Activity: Search term "scrollbar": please show all lines in the listing that contain it.
━━━━
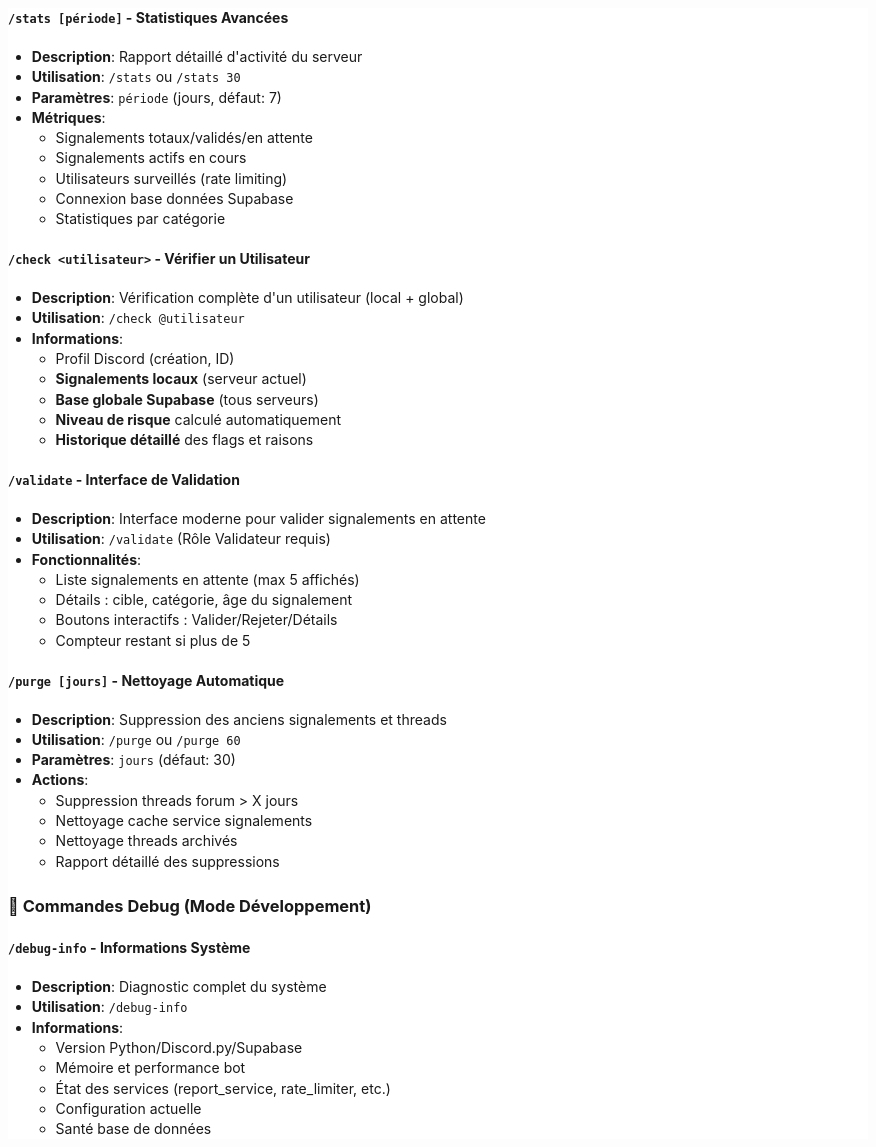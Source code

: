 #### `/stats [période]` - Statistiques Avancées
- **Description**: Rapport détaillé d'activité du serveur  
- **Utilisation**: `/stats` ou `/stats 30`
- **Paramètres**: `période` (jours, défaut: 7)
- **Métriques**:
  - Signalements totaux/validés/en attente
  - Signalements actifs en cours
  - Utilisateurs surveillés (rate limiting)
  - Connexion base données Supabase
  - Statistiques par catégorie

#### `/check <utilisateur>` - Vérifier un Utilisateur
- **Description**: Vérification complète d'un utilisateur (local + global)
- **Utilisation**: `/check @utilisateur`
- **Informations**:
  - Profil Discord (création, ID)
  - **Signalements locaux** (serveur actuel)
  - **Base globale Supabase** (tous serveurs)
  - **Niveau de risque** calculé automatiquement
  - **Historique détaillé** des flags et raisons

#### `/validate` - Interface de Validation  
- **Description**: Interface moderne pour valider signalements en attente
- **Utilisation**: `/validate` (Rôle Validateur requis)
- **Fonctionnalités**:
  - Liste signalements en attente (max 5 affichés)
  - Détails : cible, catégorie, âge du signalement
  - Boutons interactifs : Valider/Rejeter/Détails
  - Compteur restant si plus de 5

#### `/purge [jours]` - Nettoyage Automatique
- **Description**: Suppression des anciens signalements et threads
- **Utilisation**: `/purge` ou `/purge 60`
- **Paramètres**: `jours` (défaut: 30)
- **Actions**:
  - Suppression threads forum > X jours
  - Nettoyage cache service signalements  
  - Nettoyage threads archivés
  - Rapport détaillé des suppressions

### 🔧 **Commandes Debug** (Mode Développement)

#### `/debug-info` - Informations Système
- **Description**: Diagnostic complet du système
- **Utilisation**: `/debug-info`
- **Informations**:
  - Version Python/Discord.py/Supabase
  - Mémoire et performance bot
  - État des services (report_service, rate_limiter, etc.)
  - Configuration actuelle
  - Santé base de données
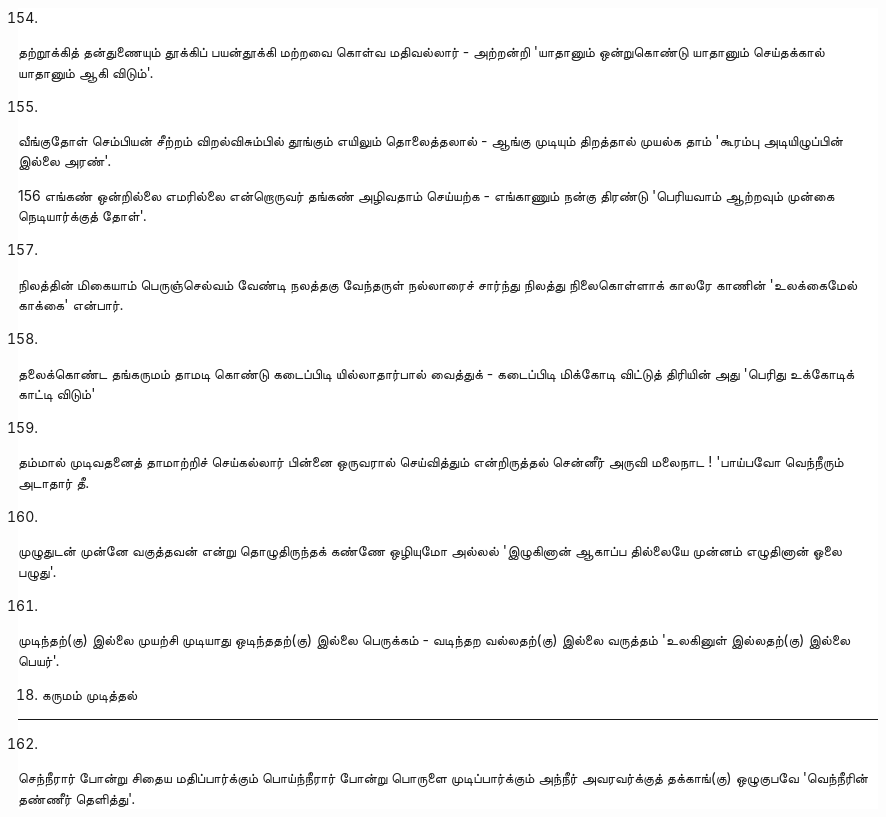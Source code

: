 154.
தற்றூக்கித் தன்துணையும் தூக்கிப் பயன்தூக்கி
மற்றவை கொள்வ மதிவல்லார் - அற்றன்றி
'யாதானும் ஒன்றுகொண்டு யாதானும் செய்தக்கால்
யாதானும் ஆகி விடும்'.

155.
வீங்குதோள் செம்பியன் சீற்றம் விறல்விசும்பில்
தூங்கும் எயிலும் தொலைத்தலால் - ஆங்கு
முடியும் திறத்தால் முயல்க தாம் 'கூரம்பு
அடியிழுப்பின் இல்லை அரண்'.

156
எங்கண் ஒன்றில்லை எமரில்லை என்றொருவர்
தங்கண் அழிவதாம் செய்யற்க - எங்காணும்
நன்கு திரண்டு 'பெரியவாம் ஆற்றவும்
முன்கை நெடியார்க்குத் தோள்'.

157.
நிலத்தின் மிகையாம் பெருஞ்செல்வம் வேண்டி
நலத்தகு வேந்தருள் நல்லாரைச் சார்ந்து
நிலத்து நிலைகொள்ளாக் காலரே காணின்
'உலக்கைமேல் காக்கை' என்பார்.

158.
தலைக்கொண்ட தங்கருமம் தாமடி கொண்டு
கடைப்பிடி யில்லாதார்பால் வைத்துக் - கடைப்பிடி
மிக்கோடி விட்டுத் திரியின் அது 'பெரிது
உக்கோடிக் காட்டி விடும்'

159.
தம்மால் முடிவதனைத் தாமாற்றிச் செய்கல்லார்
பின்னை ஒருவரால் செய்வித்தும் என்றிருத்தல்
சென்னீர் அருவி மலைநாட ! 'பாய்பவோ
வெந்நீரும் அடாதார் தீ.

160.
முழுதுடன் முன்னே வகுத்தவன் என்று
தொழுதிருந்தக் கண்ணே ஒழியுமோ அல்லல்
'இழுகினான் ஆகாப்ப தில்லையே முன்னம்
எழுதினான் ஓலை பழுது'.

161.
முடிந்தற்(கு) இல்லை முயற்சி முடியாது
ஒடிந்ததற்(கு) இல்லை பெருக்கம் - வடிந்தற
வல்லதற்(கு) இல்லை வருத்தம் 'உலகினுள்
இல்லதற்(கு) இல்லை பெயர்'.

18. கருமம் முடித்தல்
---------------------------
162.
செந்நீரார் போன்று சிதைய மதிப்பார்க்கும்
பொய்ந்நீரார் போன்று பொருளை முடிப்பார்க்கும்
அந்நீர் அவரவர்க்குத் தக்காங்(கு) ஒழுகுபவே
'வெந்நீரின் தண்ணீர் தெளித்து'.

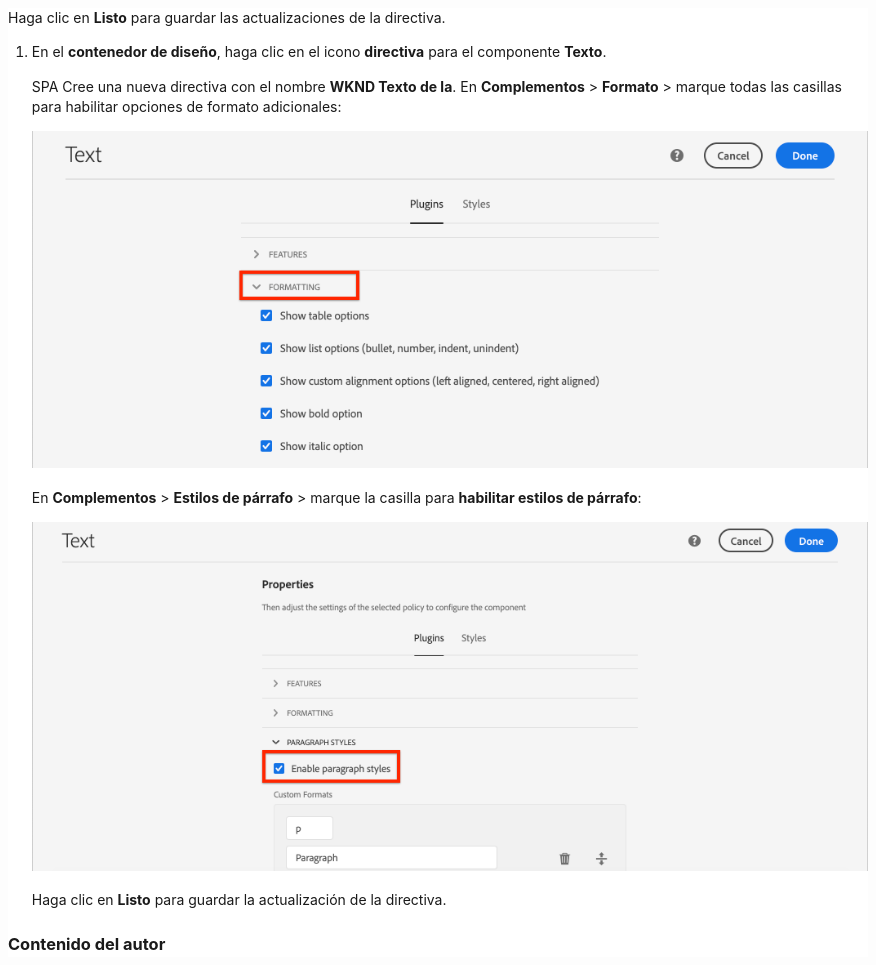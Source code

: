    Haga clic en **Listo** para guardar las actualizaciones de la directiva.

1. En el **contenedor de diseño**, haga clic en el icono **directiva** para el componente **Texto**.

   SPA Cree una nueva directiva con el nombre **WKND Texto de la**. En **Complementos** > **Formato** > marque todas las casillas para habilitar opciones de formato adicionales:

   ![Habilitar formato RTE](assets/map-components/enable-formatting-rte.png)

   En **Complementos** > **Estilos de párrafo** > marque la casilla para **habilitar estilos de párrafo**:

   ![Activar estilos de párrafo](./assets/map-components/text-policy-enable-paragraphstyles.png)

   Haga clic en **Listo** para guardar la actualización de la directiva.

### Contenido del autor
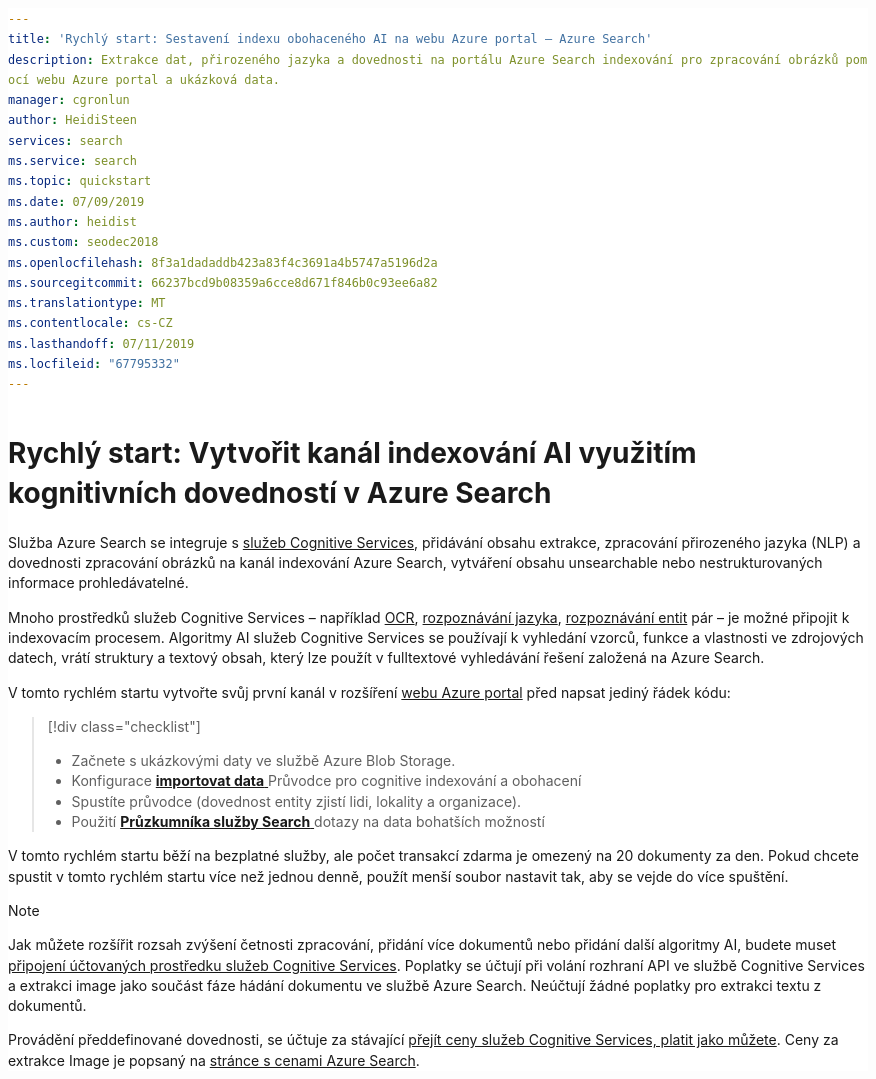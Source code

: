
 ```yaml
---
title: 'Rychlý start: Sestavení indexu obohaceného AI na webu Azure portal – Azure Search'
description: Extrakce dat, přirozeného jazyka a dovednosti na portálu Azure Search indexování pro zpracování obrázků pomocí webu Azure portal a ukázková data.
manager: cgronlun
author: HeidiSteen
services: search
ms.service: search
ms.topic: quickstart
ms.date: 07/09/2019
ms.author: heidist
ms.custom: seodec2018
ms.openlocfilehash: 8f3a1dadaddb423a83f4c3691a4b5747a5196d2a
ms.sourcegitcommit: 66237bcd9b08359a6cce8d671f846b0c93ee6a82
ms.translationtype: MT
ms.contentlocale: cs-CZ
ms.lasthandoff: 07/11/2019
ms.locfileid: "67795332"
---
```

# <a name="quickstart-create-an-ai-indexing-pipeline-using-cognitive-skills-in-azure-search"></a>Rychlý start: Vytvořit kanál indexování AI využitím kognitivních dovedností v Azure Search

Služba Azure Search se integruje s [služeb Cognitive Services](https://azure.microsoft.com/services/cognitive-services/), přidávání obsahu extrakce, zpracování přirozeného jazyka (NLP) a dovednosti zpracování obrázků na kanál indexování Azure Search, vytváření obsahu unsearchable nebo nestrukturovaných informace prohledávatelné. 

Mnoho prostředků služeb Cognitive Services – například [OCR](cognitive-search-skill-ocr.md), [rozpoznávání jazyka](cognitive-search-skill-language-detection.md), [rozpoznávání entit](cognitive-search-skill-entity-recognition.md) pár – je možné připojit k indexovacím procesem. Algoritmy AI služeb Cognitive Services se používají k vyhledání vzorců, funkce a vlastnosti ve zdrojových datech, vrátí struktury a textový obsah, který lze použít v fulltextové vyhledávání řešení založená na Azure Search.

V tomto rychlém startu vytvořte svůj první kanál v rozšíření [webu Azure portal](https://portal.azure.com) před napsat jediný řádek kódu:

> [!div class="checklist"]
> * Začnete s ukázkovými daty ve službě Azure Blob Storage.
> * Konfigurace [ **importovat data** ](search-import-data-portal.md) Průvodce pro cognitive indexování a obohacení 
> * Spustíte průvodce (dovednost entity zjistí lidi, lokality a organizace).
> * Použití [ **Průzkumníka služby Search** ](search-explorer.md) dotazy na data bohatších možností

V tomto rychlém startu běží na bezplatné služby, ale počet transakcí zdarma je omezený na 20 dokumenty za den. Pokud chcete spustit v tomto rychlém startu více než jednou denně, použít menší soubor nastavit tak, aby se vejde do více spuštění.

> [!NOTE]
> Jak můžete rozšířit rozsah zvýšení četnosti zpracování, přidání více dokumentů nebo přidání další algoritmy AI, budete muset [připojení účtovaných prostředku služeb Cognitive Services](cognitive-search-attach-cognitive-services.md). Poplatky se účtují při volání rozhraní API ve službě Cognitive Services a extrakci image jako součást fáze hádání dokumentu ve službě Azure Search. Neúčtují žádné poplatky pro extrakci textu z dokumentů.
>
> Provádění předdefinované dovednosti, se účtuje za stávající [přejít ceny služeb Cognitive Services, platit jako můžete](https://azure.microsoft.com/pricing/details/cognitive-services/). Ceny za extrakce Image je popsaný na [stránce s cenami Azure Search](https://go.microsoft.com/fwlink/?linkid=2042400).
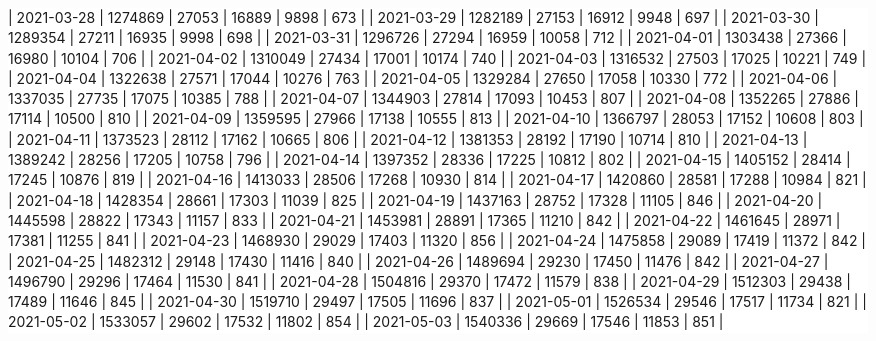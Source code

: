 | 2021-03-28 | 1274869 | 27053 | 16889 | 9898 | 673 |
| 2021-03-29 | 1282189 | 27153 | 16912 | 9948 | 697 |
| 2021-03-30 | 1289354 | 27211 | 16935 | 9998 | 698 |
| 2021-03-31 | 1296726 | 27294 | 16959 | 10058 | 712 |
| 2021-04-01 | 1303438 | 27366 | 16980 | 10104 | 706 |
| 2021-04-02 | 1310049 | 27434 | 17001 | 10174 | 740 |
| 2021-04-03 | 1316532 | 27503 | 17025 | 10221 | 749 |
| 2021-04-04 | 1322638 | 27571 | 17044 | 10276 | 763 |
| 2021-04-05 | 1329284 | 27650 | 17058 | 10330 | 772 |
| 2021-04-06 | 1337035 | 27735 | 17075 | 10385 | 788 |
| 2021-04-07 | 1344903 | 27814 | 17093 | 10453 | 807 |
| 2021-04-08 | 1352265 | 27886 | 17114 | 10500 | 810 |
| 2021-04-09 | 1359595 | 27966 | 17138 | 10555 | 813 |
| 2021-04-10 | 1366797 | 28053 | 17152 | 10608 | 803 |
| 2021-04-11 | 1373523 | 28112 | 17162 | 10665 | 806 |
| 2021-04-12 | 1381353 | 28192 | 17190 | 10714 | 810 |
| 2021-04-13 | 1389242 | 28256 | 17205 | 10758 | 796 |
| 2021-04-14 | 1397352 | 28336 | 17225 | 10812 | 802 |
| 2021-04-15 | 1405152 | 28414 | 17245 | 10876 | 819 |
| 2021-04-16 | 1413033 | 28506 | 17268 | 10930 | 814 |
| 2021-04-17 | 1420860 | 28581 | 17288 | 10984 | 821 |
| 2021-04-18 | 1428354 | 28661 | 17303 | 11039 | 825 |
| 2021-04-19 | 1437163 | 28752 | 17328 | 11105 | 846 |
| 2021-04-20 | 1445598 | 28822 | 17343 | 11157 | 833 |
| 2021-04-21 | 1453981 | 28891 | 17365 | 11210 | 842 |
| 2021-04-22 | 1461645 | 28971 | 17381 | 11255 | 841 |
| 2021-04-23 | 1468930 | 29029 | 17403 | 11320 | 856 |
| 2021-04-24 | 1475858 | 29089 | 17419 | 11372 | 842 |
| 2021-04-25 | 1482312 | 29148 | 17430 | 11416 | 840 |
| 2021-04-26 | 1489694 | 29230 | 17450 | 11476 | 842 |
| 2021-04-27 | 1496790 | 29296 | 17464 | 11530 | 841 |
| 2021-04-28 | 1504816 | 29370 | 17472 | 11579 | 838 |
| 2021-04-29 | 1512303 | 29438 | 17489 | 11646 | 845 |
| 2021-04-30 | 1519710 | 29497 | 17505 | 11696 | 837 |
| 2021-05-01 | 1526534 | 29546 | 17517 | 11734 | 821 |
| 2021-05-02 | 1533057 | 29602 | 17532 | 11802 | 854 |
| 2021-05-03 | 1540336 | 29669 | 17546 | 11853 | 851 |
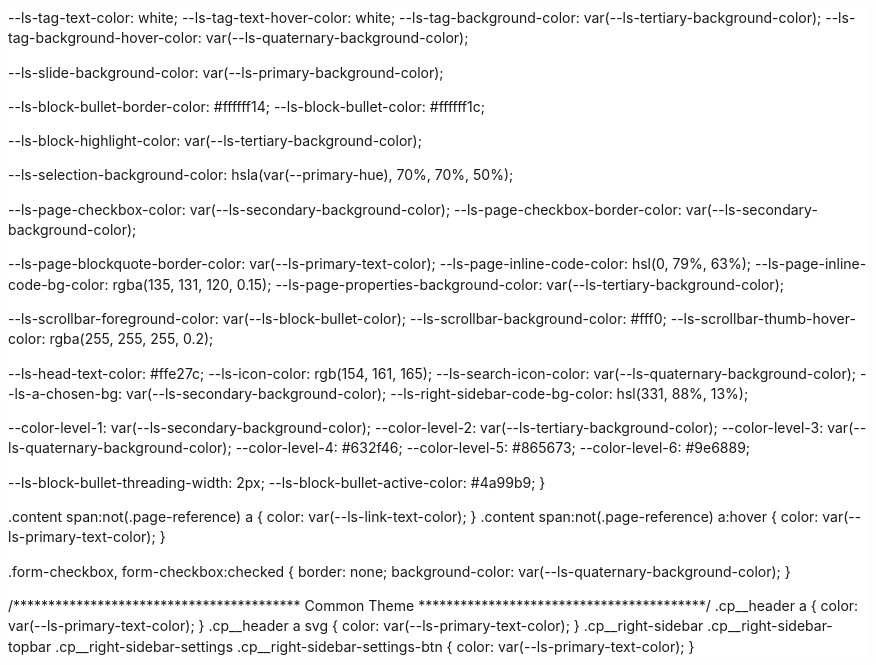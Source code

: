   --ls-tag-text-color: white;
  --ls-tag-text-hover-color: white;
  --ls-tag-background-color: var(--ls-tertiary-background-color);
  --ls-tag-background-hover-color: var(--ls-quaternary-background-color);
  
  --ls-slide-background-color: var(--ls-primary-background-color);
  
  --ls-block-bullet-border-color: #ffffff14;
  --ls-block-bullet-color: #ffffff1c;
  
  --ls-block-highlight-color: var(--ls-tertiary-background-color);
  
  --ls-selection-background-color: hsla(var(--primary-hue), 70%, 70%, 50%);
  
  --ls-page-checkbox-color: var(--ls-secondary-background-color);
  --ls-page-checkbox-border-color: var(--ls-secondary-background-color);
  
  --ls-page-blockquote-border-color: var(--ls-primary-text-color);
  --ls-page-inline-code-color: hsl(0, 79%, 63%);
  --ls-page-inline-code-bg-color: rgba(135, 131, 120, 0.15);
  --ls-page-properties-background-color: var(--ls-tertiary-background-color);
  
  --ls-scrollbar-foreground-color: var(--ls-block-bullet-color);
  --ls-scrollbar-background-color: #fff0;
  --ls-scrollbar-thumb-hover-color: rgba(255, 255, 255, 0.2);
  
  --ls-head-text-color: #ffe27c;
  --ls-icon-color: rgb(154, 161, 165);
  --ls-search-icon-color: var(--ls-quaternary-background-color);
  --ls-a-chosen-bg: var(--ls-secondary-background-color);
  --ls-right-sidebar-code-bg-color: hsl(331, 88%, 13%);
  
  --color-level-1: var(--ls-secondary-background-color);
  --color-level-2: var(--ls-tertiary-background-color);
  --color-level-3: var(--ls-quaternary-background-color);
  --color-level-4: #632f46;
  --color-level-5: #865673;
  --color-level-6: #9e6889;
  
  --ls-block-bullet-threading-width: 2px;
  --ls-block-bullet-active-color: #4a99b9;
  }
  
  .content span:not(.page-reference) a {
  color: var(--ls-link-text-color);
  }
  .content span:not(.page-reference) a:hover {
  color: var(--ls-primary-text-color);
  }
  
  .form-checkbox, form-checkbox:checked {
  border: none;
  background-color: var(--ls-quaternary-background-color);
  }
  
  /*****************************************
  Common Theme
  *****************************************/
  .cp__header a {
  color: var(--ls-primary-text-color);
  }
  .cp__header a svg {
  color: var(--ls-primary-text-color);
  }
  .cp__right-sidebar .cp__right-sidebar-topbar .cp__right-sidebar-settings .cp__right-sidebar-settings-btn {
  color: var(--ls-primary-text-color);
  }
━━━━
The completed task:
  --ls-scrollbar-foreground-color: var(--ls-block-bullet-color);
  --ls-scrollbar-background-color: #fff0;
  --ls-scrollbar-thumb-hover-color: rgba(255, 255, 255, 0.2);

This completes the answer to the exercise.